:: Source records ::

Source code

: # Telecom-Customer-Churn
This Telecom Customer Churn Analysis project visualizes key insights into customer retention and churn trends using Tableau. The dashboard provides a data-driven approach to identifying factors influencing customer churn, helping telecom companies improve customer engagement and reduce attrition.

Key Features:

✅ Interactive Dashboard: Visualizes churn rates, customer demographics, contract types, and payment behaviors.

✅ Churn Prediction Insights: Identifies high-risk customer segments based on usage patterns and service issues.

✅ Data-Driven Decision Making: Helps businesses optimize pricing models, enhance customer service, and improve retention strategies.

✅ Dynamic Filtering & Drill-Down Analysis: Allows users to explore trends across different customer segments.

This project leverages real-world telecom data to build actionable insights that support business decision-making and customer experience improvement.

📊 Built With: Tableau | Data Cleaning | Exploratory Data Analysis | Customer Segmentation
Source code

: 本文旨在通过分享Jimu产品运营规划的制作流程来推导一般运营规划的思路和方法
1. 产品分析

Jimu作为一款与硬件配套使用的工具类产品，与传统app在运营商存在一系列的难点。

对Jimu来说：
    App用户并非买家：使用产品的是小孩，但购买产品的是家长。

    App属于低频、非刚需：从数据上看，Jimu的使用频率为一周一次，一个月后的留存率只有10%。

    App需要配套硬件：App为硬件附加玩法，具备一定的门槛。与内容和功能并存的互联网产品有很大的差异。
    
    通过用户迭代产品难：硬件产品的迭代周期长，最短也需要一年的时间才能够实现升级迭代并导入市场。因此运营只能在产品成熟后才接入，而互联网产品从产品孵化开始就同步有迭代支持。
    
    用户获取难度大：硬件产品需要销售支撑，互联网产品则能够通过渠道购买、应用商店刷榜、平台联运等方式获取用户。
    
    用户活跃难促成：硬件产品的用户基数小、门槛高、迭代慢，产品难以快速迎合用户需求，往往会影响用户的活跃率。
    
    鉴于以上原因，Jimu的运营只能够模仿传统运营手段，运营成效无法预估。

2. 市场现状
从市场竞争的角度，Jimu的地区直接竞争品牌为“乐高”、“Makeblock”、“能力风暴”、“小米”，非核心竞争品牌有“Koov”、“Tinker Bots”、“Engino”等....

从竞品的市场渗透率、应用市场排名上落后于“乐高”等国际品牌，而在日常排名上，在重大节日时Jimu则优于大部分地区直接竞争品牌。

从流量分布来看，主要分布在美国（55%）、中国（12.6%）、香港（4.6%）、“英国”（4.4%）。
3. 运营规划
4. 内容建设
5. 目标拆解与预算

:::

## What you will do
Output every record exactly as written, with nothing dropped.

## Result of this exercise
Source code

: # Telecom-Customer-Churn
This Telecom Customer Churn Analysis project visualizes key insights into customer retention and churn trends using Tableau. The dashboard provides a data-driven approach to identifying factors influencing customer churn, helping telecom companies improve customer engagement and reduce attrition.

Key Features:

✅ Interactive Dashboard: Visualizes churn rates, customer demographics, contract types, and payment behaviors.

✅ Churn Prediction Insights: Identifies high-risk customer segments based on usage patterns and service issues.

✅ Data-Driven Decision Making: Helps businesses optimize pricing models, enhance customer service, and improve retention strategies.

✅ Dynamic Filtering & Drill-Down Analysis: Allows users to explore trends across different customer segments.

This project leverages real-world telecom data to build actionable insights that support business decision-making and customer experience improvement.

📊 Built With: Tableau | Data Cleaning | Exploratory Data Analysis | Customer Segmentation
Source code

: 本文旨在通过分享Jimu产品运营规划的制作流程来推导一般运营规划的思路和方法
1. 产品分析

Jimu作为一款与硬件配套使用的工具类产品，与传统app在运营商存在一系列的难点。

对Jimu来说：
    App用户并非买家：使用产品的是小孩，但购买产品的是家长。

    App属于低频、非刚需：从数据上看，Jimu的使用频率为一周一次，一个月后的留存率只有10%。

    App需要配套硬件：App为硬件附加玩法，具备一定的门槛。与内容和功能并存的互联网产品有很大的差异。
    
    通过用户迭代产品难：硬件产品的迭代周期长，最短也需要一年的时间才能够实现升级迭代并导入市场。因此运营只能在产品成熟后才接入，而互联网产品从产品孵化开始就同步有迭代支持。
    
    用户获取难度大：硬件产品需要销售支撑，互联网产品则能够通过渠道购买、应用商店刷榜、平台联运等方式获取用户。
    
    用户活跃难促成：硬件产品的用户基数小、门槛高、迭代慢，产品难以快速迎合用户需求，往往会影响用户的活跃率。
    
    鉴于以上原因，Jimu的运营只能够模仿传统运营手段，运营成效无法预估。

2. 市场现状
从市场竞争的角度，Jimu的地区直接竞争品牌为“乐高”、“Makeblock”、“能力风暴”、“小米”，非核心竞争品牌有“Koov”、“Tinker Bots”、“Engino”等....

从竞品的市场渗透率、应用市场排名上落后于“乐高”等国际品牌，而在日常排名上，在重大节日时Jimu则优于大部分地区直接竞争品牌。

从流量分布来看，主要分布在美国（55%）、中国（12.6%）、香港（4.6%）、“英国”（4.4%）。
3. 运营规划
4. 内容建设
5. 目标拆解与预算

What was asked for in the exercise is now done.